そう思ったら、胸が痛くて、…押し広げられた部分も痛かった。
前者は、悲しみの痛さ。後者は、喜びの痛さ。同じ痛さなのに、捉え方が全くもって違っていた。

「つらくないか…?夏野…」

「…ん、大、丈夫…」

名前を呼ばないでくれ。キスをしないでくれ。
期待してしまう、思ってしまう、思い上がってしまう。
いっその事、徹ちゃんに好きだと、言ってしまえたらと思ってしまう。
けど、言えない。言えるわけが無い。もう、困らせたくは無い。

こうやって徹ちゃんと出来ただけで、俺にはもう十分過ぎた。

ごめん。練習と偽って誘って。
ごめん。徹ちゃんの事好きになって。
徹ちゃんの事が大切すぎて、でも、好きすぎて。俺は口実を使った。

徹ちゃんの事が大事と言いながら、自分の欲の為に、…嘘をついた。

「夏野…すまない…」

俺の気持ちを代弁するかの様に、謝罪の言葉を口にしながら俺の体を抱きしめている徹ちゃんの体は、夢の中よりもとても熱かった。
耳元で、吐かれる息、…俺の名を囁く声。徹ちゃんの心臓が力強く動いている音が聞こえる。生きている。徹ちゃんが俺の中で確かに存在している。
その事が嬉しくて、俺は夢の様に徹ちゃんの体を強く抱きしめた。

きっとこれが徹ちゃんとの最後の逢瀬だから、ずっと、この温もりを覚えていられる様に。

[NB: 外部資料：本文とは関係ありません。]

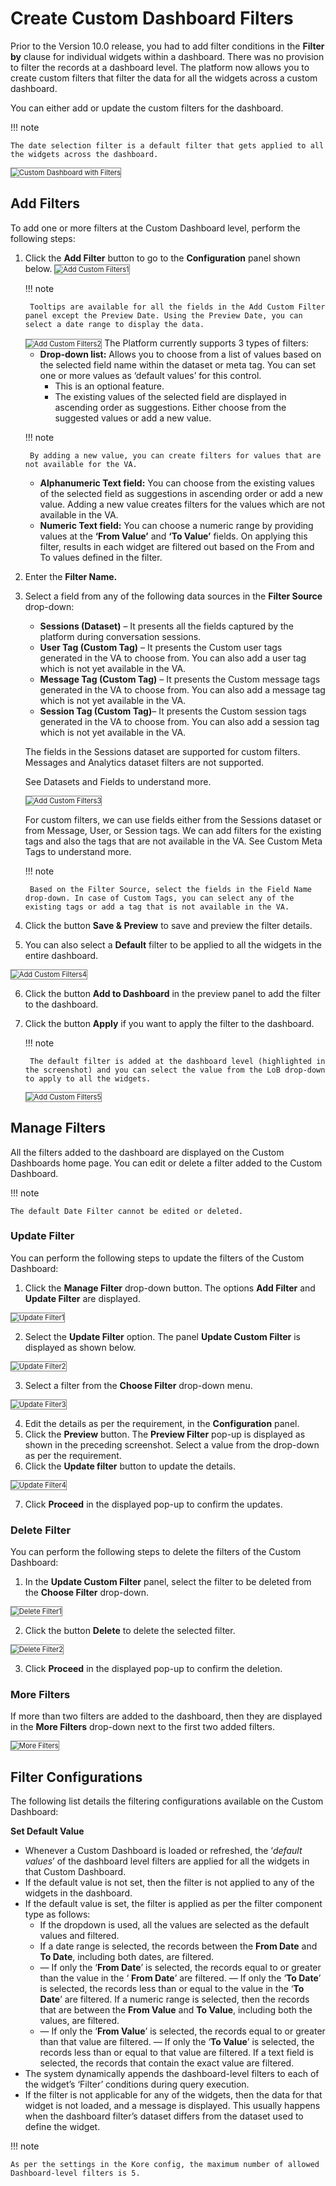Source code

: # **Create Custom Dashboard Filters**

Prior to the Version 10.0 release, you had to add filter conditions in the **Filter by** clause for individual widgets within a dashboard. There was no provision to filter the records at a dashboard level. The platform now allows you to create custom filters that filter the data for all the widgets across a custom dashboard.

You can either add or update the custom filters for the dashboard.

!!! note

    The date selection filter is a default filter that gets applied to all the widgets across the dashboard.

<img src="../images/custom-dashboard-with-filters.png" alt="Custom Dashboard with Filters" title="Custom Dashboard with Filters" style="border: 1px solid gray; zoom:80%;">

## Add Filters

To add one or more filters at the Custom Dashboard level, perform the following steps:


1. Click the **Add Filter** button to go to the **Configuration** panel shown below.
    <img src="../images/add-custom-filters1.png" alt="Add Custom Filters1" title="Add Custom Filters1" style="border: 1px solid gray; zoom:80%;">

    !!! note

        Tooltips are available for all the fields in the Add Custom Filter panel except the Preview Date. Using the Preview Date, you can select a date range to display the data.

    <img src="../images/add-custom-filters2.png" alt="Add Custom Filters2" title="Add Custom Filters2" style="border: 1px solid gray; zoom:80%;">
    The Platform currently supports 3 types of filters:

    * **Drop-down list:** Allows you to choose from a list of values based on the selected field name within the dataset or meta tag. You can set one or more values as ‘default values’ for this control.
        * This is an optional feature.
        * The existing values of the selected field are displayed in ascending order as suggestions. Either choose from the suggested values or add a new value.


    !!! note

        By adding a new value, you can create filters for values that are not available for the VA.

    * **Alphanumeric Text field:** You can choose from the existing values of the selected field as suggestions in ascending order or add a new value. Adding a new value creates filters for the values which are not available in the VA.
    * **Numeric Text field:** You can choose a numeric range by providing values at the **‘From Value’** and **‘To Value’** fields. On applying this filter, results in each widget are filtered out based on the From and To values defined in the filter.
2. Enter the **Filter Name.**
3. Select a field from any of the following data sources in the **Filter Source** drop-down:
    * **Sessions (Dataset)** – It presents all the fields captured by the platform during conversation sessions.
    * **User Tag (Custom Tag)** – It presents the Custom user tags generated in the VA to choose from. You can also add a user tag which is not yet available in the VA.
    * **Message Tag (Custom Tag)** – It presents the Custom message tags generated in the VA to choose from. You can also add a message tag which is not yet available in the VA.
    * **Session Tag (Custom Tag)**– It presents the Custom session tags generated in the VA to choose from. You can also add a session tag which is not yet available in the VA.

    The fields in the Sessions dataset are supported for custom filters. Messages and Analytics dataset filters are not supported.

    See Datasets and Fields to understand more.

    <img src="../images/add-custom-filters3.png" alt="Add Custom Filters3" title="Add Custom Filters3" style="border: 1px solid gray; zoom:80%;">   

    For custom filters, we can use fields either from the Sessions dataset or from Message, User, or Session tags. We can add filters for the existing tags and also the tags that are not available in the VA. See Custom Meta Tags to understand more.

    !!! note

        Based on the Filter Source, select the fields in the Field Name drop-down. In case of Custom Tags, you can select any of the existing tags or add a tag that is not available in the VA.

4. Click the button **Save & Preview** to save and preview the filter details.
5. You can also select a **Default** filter to be applied to all the widgets in the entire dashboard.
<img src="../images/add-custom-filters4.png" alt="Add Custom Filters4" title="Add Custom Filters4" style="border: 1px solid gray; zoom:80%;">    

6. Click the button **Add to Dashboard** in the preview panel to add the filter to the dashboard.
7. Click the button **Apply** if you want to apply the filter to the dashboard.

    !!! note

        The default filter is added at the dashboard level (highlighted in the screenshot) and you can select the value from the LoB drop-down to apply to all the widgets.

    <img src="../images/add-custom-filters5.png" alt="Add Custom Filters5" title="Add Custom Filters5" style="border: 1px solid gray; zoom:80%;"> 
        

## Manage Filters

All the filters added to the dashboard are displayed on the Custom Dashboards home page. You can edit or delete a filter added to the Custom Dashboard.

!!! note

    The default Date Filter cannot be edited or deleted.


### Update Filter

You can perform the following steps to update the filters of the Custom Dashboard:



1. Click the **Manage Filter** drop-down button. The options **Add Filter** and **Update Filter** are displayed.
<img src="../images/update-filter1.png" alt="Update Filter1" title="Update Filter1" style="border: 1px solid gray; zoom:80%;"> 


2. Select the **Update Filter** option. The panel **Update Custom Filter** is displayed as shown below.
<img src="../images/update-filter2.png" alt="Update Filter2" title="Update Filter2" style="border: 1px solid gray; zoom:80%;"> 


3. Select a filter from the **Choose Filter** drop-down menu.
<img src="../images/update-filter3.png" alt="Update Filter3" title="Update Filter3" style="border: 1px solid gray; zoom:80%;"> 


4. Edit the details as per the requirement, in the **Configuration** panel.
5. Click the **Preview** button. The **Preview Filter** pop-up is displayed as shown in the preceding screenshot. Select a value from the drop-down as per the requirement.
6. Click the **Update filter** button to update the details.

<img src="../images/update-filter4.png" alt="Update Filter4" title="Update Filter4" style="border: 1px solid gray; zoom:80%;">    


7. Click **Proceed** in the displayed pop-up to confirm the updates.


### Delete Filter

You can perform the following steps to delete the filters of the Custom Dashboard:



1. In the **Update Custom Filter** panel, select the filter to be deleted from the **Choose Filter** drop-down.
<img src="../images/delete-filter1.png" alt="Delete Filter1" title="Delete Filter1" style="border: 1px solid gray; zoom:80%;"> 


2. Click the button **Delete** to delete the selected filter.
<img src="../images/delete-filter2.png" alt="Delete Filter2" title="Delete Filter2" style="border: 1px solid gray; zoom:80%;">


3. Click **Proceed** in the displayed pop-up to confirm the deletion.


### More Filters

If more than two filters are added to the dashboard, then they are displayed in the **More Filters** drop-down next to the first two added filters.

<img src="../images/more-filters.png" alt="More Filters" title="Delete Filter1" style="border: 1px solid gray; zoom:80%;">


## Filter Configurations

The following list details the filtering configurations available on the Custom Dashboard:

**Set Default Value**

* Whenever a Custom Dashboard is loaded or refreshed, the ‘_default values_’ of the dashboard level filters are applied for all the widgets in that Custom Dashboard.
* If the default value is not set, then the filter is not applied to any of the widgets in the dashboard.
* If the default value is set, the filter is applied as per the filter component type as follows:
    * If the dropdown is used, all the values are selected as the default values and filtered.
    * If a date range is selected, the records between the **From Date** and **To Date**, including both dates, are filtered.
    * — If only the ‘**From Date**’ is selected, the records equal to or greater than the value in the ‘ **From Date**’ are filtered.
— If only the ‘**To Date**’ is selected, the records less than or equal to the value in the ‘**To Date**’ are filtered. If a numeric range is selected, then the records that are between the **From Value** and **To Value**, including both the values, are filtered.
    * — If only the ‘**From Value**’ is selected, the records equal to or greater than that value are filtered.
— If only the ‘**To Value**’ is selected, the records less than or equal to that value are filtered. If a text field is selected, the records that contain the exact value are filtered.
* The system dynamically appends the dashboard-level filters to each of the widget’s ‘Filter’ conditions during query execution.
* If the filter is not applicable for any of the widgets, then the data for that widget is not loaded, and a message is displayed. This usually happens when the dashboard filter’s dataset differs from the dataset used to define the widget.

!!! note

    As per the settings in the Kore config, the maximum number of allowed Dashboard-level filters is 5.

…例え、悲しい結末が俺を待っていようとも、この温もりを思い出して耐えられる様に…。


――――あの人の物になってしまったけれど、今は、今だけは、俺のー…



"…結城くん…"


…?視線…?…この声は…?

徹ちゃんの体温に抱かれながら、目の前にある障子が開いたままの窓の方から何か強い物を感じた。

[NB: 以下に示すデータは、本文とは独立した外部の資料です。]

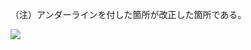 （注）アンダーラインを付した箇所が改正した箇所である。

![](https://www.nta.go.jp/tmp/401a1c77-34b5-4d12-a50f-dd43ad623e27/images/1f52e4727c9daf15ba30e55e2434896e8072d453c7c9a82ff549737b9e3643da.jpg)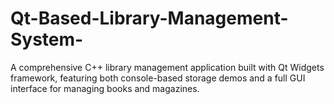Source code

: # Qt-Based-Library-Management-System-
A comprehensive C++ library management application built with Qt Widgets framework, featuring both console-based storage demos and a full GUI interface for managing books and magazines.
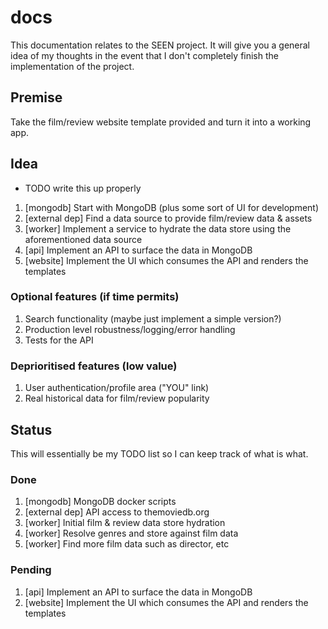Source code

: # docs

This documentation relates to the SEEN project. It will give you a general idea of my thoughts in the event that I don't completely finish the implementation of the project.

## Premise

Take the film/review website template provided and turn it into a working app.

## Idea

* TODO write this up properly

1. [mongodb] Start with MongoDB (plus some sort of UI for development)
2. [external dep] Find a data source to provide film/review data & assets
3. [worker] Implement a service to hydrate the data store using the aforementioned data source
4. [api] Implement an API to surface the data in MongoDB
5. [website] Implement the UI which consumes the API and renders the templates

### Optional features (if time permits)

1. Search functionality (maybe just implement a simple version?)
2. Production level robustness/logging/error handling
3. Tests for the API

### Deprioritised features (low value)

1. User authentication/profile area ("YOU" link)
2. Real historical data for film/review popularity

## Status

This will essentially be my TODO list so I can keep track of what is what.

### Done

1. [mongodb] MongoDB docker scripts
2. [external dep] API access to themoviedb.org
3. [worker] Initial film & review data store hydration
4. [worker] Resolve genres and store against film data
5. [worker] Find more film data such as director, etc

### Pending

1. [api] Implement an API to surface the data in MongoDB
2. [website] Implement the UI which consumes the API and renders the templates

…あれ、そう言えば…障子はあのまま開けっぱなしだったか…?

どうやら、倒れた椅子は直したが、障子を閉めるのは忘れていた様だった。ある時から不用意に閉める必要もなくなった所為もあるが、少し不用心だった事を恥じた。
かと言って今更こんな状態でわざわざ閉めに行く訳にも行かず、そのままにしていれば徹ちゃんの肩越しに開いた障子の向こうから強い視線がひしひしと感じられる。

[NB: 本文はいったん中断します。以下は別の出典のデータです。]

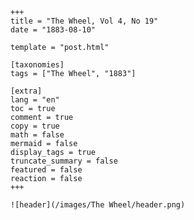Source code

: 
    +++
    title = "The Wheel, Vol 4, No 19"
    date = "1883-08-10"

    template = "post.html"

    [taxonomies]
    tags = ["The Wheel", "1883"]

    [extra]
    lang = "en"
    toc = true
    comment = true
    copy = true
    math = false
    mermaid = false
    display_tags = true
    truncate_summary = false
    featured = false
    reaction = false
    +++

    ![header](/images/The Wheel/header.png)

    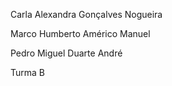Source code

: Carla Alexandra Gonçalves Nogueira 

Marco Humberto Américo Manuel 

Pedro Miguel Duarte André 

Turma B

そう、それは少し前までひっきりなしに感じていたとある誰かの視線…。でも、あの日以降ぱったりと止んだ筈だった。
それに、あの視線の持ち主だったあいつはもう死んだ筈だ…。
なのに何だ…?この俺達の行為をまるであいつが窓の外から覗いている様な…。

前とは違うのは、俺たちの今しているこの行為に対して、軽蔑や憎しみと言った感情がその視線に含まれている事だった。

……そんなまさかな…。

あいつがいるわけがないんだ。きっと、徹ちゃんの優しさを利用して、自分の欲を満たした罪悪感から来る物なのかもしれない。
バレない様に悪事を働いたとしても、知らないうちにどこかで誰かがそれを見ていると言う事なんだ…。きっと。
でも、これが最後だ。最後なんだ。

これが終わったらもう欲張らない。絶対に。…少し時間は掛るかもしれないけど…徹ちゃんとあの人の幸せを願うよ…。
徹ちゃんの事がやっぱり好きだから…大切だから…。


だから、せめて。

……今だけは、

「徹…ちゃ…っ」

「夏野…っ、く…っ」

そして、本当にこれが、徹ちゃんが徹ちゃんでいられた時の、たった一回きりの逢瀬となった。





悲しい結末は、違った意味で俺を出迎えたのだった。